Ламбат (Кипарисное). Эти места меня никогда не волновали, а служили лишь приметами приближения к Алуште, если ехали из Ялты, или к Гурзуфу, если ехали из Алушты. Вот мы начали уже приближаться к верхней зоне Партенита. Здесь был самый замечательный пляж на всём южном берегу, заключённый между Кастелем слева и Аю-Дагом справа. Сверху, как ни старайся, увидеть этот пляж трудно. Постепенно характерный профиль Аю-Дага начинает как бы тупеть, укорачиваться и перестаёт вовсе быть заметным, когда мы оказываемся за его огромной горбатой спиной. Вскоре его красивый профиль начинает проявляться уже с другой стороны, когда мы приближаемся к указателю 'Артек'. Ещё несколько километров - и мы над Суук-су, Кызыл-Ташем (Краснокаменка) и вот, наконец, Гурзуф. Как только проехали над Гурзуфом и повернули влево, оказавшись над Ай-Данилем (Даниловка), с высоты открывается сказочный вид: громада Аю-Дага защищает с востока весь этот район, прикрытый с севера полуторакилометровым Роман-Кошем; между Аю-Дагом и Гурзуфом два белокаменных островка из ракушечника - Адалар; на восточном кончике Гурзуфа не очень большая, но очень эффектная скала под названием Генуэзская - и всё это в безмятежном, вековечном покое. Этот вид всегда производил на меня какое-то гипнотическое воздействие, завораживал. Когда по какой-то причине мне было плохо, я либо находил в гурзуфском парке глухое, уединённое место, либо поднимался на одно из высоких мест, откуда хорошо был виден описываемый мною пейзаж, и некоторое время просиживал в полном одиночестве, приходя в себя.

Крым весь очень красив, но в этом красивом Крыму самым красивым местом является вот эта Гурзуфская бухточка между Аю-Дагом и мысом Мартьян, которым завершается спуск с Никитской Яйлы к морю у Ай-Даниля. Как и в прежние времена, основная дорога на Ялту проходила над Гурзуфом, не спускаясь к нему, примерно в двух-трёх километрах от него. Той развязки с большим мостом, которая существует сегодня, в 1958-м году ещё не было. Если повернуть от дороги влево и немного спуститься вниз, по левую сторону можно было увидеть несколько строений, утопающих в зелени, под общим названием 'Буюрнус', происходящим от литературного крымскотатарского 'Буюрынъыз', что означает 'Добро пожаловать', а может быть, 'Пожалуйте'. Здесь был то ли санаторий, то ли дом отдыха.
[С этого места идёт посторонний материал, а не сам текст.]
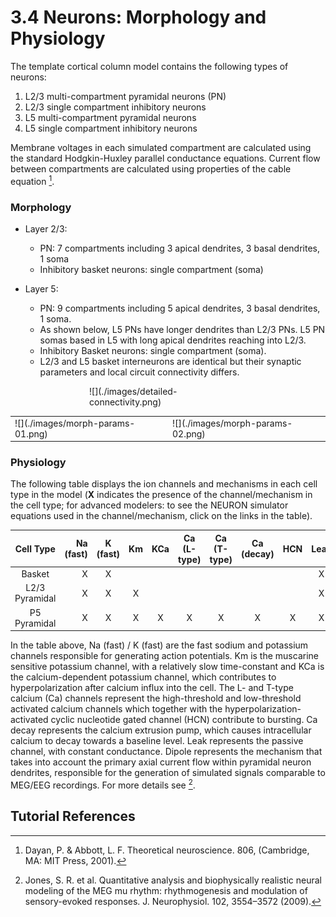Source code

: <!--
# Title: 3.4 Neurons: Morphology and Physiology
# Updated: 2024-01-16
#
# Contributors:
    # Dylan Daniels
-->

<!-- compare original: https://jonescompneurolab.github.io/hnn-under_the_hood/02_morphology-physiology/02_morphology-physiology -->

# 3.4 Neurons: Morphology and Physiology

The template cortical column model contains the following types of neurons:

1. L2/3 multi-compartment pyramidal neurons (PN)
2. L2/3 single compartment inhibitory neurons
3. L5 multi-compartment pyramidal neurons
4. L5 single compartment inhibitory neurons

Membrane voltages in each simulated compartment are calculated using the standard Hodgkin-Huxley parallel conductance equations. Current flow between compartments are calculated using properties of the cable equation [^1].

### Morphology

- Layer 2/3:
    - PN: 7 compartments including 3 apical dendrites, 3 basal dendrites, 1 soma
    - Inhibitory basket neurons: single compartment (soma)

- Layer 5:
    - PN: 9 compartments including 5 apical dendrites, 3 basal dendrites, 1 soma.
    - As shown below, L5 PNs have longer dendrites than L2/3 PNs. L5 PN somas based in L5 with long apical dendrites reaching into L2/3.
    - Inhibitory Basket neurons: single compartment (soma).
    - L2/3 and L5 basket interneurons are identical but their synaptic parameters and local circuit connectivity differs.

<div style="display:block; width:50%; margin: 0 auto;">
![](./images/detailed-connectivity.png)
</div>

<table style="border:none">
  <tr>
    <td style="border:none" width=>
    ![](./images/morph-params-01.png)
    </td>
    <td style="border:none; vertical-align:middle;">
    ![](./images/morph-params-02.png)
    </td>
  </tr>
</table>

### Physiology

The following table displays the ion channels and mechanisms in each cell type in the model (**X** indicates the presence of the channel/mechanism in the cell type; for advanced modelers: to see the NEURON simulator equations used in the channel/mechanism, click on the links in the table).

| Cell Type      | Na (fast) | K (fast) | Km | KCa | Ca (L-type) | Ca (T-type) | Ca (decay) | HCN | Leak | Dipole |
|:--------------:|----------:|:--------:|:--:|:---:|:-----------:|:-----------:|:----------:|:---:|:----:|:------:|
| Basket         |         X | X        |    |     |             |             |            |     | X    |        |
| L2/3 Pyramidal |         X | X        | X  |     |             |             |            |     | X    | X      |
| P5 Pyramidal   |         X | X        | X  | X   | X           | X           | X          | X   | X    | X      |

In the table above, Na (fast) / K (fast) are the fast sodium and potassium channels responsible for generating action potentials. Km is the muscarine sensitive potassium channel, with a relatively slow time-constant and KCa is the calcium-dependent potassium channel, which contributes to hyperpolarization after calcium influx into the cell. The L- and T-type calcium (Ca) channels represent the high-threshold and low-threshold activated calcium channels which together with the hyperpolarization-activated cyclic nucleotide gated channel (HCN) contribute to bursting. Ca decay represents the calcium extrusion pump, which causes intracellular calcium to decay towards a baseline level. Leak represents the passive channel, with constant conductance. Dipole represents the mechanism that takes into account the primary axial current flow within pyramidal neuron dendrites, responsible for the generation of simulated signals comparable to MEG/EEG recordings. For more details see [^2].

## Tutorial References

[^1]: Dayan, P. & Abbott, L. F. Theoretical neuroscience. 806, (Cambridge, MA: MIT Press, 2001).
[^2]: Jones, S. R. et al. Quantitative analysis and biophysically realistic neural modeling of the MEG mu rhythm: rhythmogenesis and modulation of sensory-evoked responses. J. Neurophysiol. 102, 3554–3572 (2009).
Когда мне было не больше одиннадцати лет, чтобы не отстать от своих сверстников, я пытался заработать какие-то деньги, хотя в этом не было никакой необходимости. Помню три вида деятельности, на которых ребята подрабатывали. Первая - чистка обуви отдыхающим. Для этого надо было сколотить деревянную коробку на ремнях с несколькими выдвижными ящичками для щёток, крема и суконки и ходить с этой коробкой по парку, приглашая отдыхающих почистить ботинки. В пределах знания русского языка приглашение звучало в почти стандартном для всех виде: 'Дяденька, чистим, блистим?' После окончания чистки на коробке щётками отбивалась дробь: 'Лам-ца - дри-ца ... ца-ца!', что означало: 'Всё, плати монету!' Для меня такая деятельность не подходила вовсе, так как родители или их знакомые могли запросто увидеть меня за этой работой, да и прятать этот ящик с необходимым инвентарём мне было негде. У других ребят, занимающихся этим ремеслом, родители относились к их 'работе' либо без всяких предубеждений, либо одобрительно. Пускай, мол, хоть каким-то делом занимается, чем баклуши бить или хулиганить, хотя хулиганства в сегодняшнем понимании и в помине не было. Из всех 'чистильщиков' выделялся один малый, полный сирота, у которого, кроме бабушки, не было никого на свете. Она ему заменяла и отца, и мать. Надо сказать, что Гурзуф был посёлком с сильными крымскотатарскими патриархальными устоями. В школе никакие фамилии не признавались, а каждый назывался своим именем и именем своего отца, например, Бекир Дилявер. Я был Рефат Фазыл. Жёны назывались точно так же - своим именем и именем своего мужа, то есть главы семейства. Моя мама, например, была Зейнеб Фазыл. Отдыхающим, которым ребята чистили ботинки, иногда было забавно заговаривать с ребятами о том, о сём, развлекаясь произношением русских слов на особый татарский манер. Ну и для начала всегда задавался вопрос: 'Как тебя, мальчик, зовут?' Сирота, о котором только что шла речь, обычно отвечал: 'Сейдамет'. 'А как твоя фамилия?' Чуть подумав, Сейдамет без тени сомнения отвечал: 'Хартана', что в переводе означает 'Бабушка'. Мне было и смешно, и жалко Сейдамета.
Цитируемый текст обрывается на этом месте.